Exercise data:
§ §

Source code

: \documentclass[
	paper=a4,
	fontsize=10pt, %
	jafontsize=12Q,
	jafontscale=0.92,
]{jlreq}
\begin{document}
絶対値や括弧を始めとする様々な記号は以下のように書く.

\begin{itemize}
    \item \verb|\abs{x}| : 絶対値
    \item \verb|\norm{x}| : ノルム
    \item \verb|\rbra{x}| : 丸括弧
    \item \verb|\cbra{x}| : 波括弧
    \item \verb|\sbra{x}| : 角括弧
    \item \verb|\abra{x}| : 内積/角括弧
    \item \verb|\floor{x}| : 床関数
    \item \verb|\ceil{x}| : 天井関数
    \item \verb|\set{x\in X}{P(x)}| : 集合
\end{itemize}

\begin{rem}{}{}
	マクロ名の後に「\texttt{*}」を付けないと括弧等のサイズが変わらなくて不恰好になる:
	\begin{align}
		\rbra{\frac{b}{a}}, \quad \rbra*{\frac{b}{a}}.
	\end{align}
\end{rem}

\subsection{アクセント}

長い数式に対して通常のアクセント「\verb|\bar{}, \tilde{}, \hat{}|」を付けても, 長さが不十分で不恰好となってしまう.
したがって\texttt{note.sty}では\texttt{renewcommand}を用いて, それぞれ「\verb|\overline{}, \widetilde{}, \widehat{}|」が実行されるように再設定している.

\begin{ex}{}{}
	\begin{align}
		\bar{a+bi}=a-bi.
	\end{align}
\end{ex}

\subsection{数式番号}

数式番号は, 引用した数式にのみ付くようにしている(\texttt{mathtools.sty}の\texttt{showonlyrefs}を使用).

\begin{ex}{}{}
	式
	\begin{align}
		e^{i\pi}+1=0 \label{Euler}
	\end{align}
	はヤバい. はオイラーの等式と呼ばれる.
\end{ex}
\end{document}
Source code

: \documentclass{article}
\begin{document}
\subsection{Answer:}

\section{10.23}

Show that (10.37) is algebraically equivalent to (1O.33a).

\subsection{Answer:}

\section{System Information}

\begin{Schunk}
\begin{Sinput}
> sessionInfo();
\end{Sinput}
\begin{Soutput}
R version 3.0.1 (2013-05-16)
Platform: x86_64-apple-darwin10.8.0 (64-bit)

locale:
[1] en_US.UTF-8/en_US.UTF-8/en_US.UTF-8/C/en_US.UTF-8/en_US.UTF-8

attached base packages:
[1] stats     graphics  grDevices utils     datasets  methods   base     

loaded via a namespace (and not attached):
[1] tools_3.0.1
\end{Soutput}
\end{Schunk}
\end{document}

§ §

Aim of the exercise: In the entries above, locate every line with the word "rbra" and copy it.

Output below:
    \item \verb|\rbra{x}| : 丸括弧
		\rbra{\frac{b}{a}}, \quad \rbra*{\frac{b}{a}}.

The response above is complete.